##### Information given #####
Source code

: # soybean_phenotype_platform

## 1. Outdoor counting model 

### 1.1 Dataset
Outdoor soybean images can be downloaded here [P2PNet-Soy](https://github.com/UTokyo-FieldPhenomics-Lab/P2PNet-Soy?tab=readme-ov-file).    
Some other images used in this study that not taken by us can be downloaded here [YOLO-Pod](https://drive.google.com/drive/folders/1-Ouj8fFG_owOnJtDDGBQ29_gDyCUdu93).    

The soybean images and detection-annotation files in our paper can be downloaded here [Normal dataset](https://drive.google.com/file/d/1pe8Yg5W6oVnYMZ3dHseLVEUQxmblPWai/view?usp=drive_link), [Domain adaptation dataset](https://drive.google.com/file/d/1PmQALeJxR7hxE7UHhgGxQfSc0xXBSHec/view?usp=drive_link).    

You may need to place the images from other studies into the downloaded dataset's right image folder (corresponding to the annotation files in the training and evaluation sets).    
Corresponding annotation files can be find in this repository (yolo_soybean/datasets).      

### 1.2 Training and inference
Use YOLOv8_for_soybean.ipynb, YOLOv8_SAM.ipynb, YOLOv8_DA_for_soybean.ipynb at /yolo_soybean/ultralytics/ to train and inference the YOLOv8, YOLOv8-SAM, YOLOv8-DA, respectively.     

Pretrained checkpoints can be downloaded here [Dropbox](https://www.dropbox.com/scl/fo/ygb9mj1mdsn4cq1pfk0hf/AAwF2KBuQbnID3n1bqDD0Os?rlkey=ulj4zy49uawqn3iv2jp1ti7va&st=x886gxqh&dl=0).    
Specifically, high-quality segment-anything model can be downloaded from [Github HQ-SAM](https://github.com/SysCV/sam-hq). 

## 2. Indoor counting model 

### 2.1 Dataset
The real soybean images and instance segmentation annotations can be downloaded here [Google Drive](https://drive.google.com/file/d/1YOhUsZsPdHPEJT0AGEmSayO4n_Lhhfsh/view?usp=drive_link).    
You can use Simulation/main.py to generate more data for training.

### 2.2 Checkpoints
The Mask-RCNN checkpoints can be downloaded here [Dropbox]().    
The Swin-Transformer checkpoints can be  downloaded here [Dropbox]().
#####
▶ _Problem requirements_
Repeat, exactly as they stand above, the lines from the line with "### 1.2 Training and inference" to the line with "### 2.1 Dataset", both lines included.

▶ _Expected answer_
### 1.2 Training and inference
Use YOLOv8_for_soybean.ipynb, YOLOv8_SAM.ipynb, YOLOv8_DA_for_soybean.ipynb at /yolo_soybean/ultralytics/ to train and inference the YOLOv8, YOLOv8-SAM, YOLOv8-DA, respectively.     

Pretrained checkpoints can be downloaded here [Dropbox](https://www.dropbox.com/scl/fo/ygb9mj1mdsn4cq1pfk0hf/AAwF2KBuQbnID3n1bqDD0Os?rlkey=ulj4zy49uawqn3iv2jp1ti7va&st=x886gxqh&dl=0).    
Specifically, high-quality segment-anything model can be downloaded from [Github HQ-SAM](https://github.com/SysCV/sam-hq). 

## 2. Indoor counting model 

### 2.1 Dataset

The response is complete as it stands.